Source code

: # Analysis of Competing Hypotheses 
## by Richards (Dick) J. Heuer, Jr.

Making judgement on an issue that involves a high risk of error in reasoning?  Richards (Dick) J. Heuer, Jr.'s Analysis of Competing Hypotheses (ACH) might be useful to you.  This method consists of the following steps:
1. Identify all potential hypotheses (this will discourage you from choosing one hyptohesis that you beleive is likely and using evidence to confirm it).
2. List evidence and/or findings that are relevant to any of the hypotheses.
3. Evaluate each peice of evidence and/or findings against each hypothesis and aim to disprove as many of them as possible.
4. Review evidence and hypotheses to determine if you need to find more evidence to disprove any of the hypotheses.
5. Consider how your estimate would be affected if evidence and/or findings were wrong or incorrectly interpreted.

ACTIVITY: Your answer must be every record above, set down exactly as written.

OUTPUT:
Source code

: # Analysis of Competing Hypotheses 
## by Richards (Dick) J. Heuer, Jr.

Making judgement on an issue that involves a high risk of error in reasoning?  Richards (Dick) J. Heuer, Jr.'s Analysis of Competing Hypotheses (ACH) might be useful to you.  This method consists of the following steps:
1. Identify all potential hypotheses (this will discourage you from choosing one hyptohesis that you beleive is likely and using evidence to confirm it).
2. List evidence and/or findings that are relevant to any of the hypotheses.
3. Evaluate each peice of evidence and/or findings against each hypothesis and aim to disprove as many of them as possible.
4. Review evidence and hypotheses to determine if you need to find more evidence to disprove any of the hypotheses.
5. Consider how your estimate would be affected if evidence and/or findings were wrong or incorrectly interpreted.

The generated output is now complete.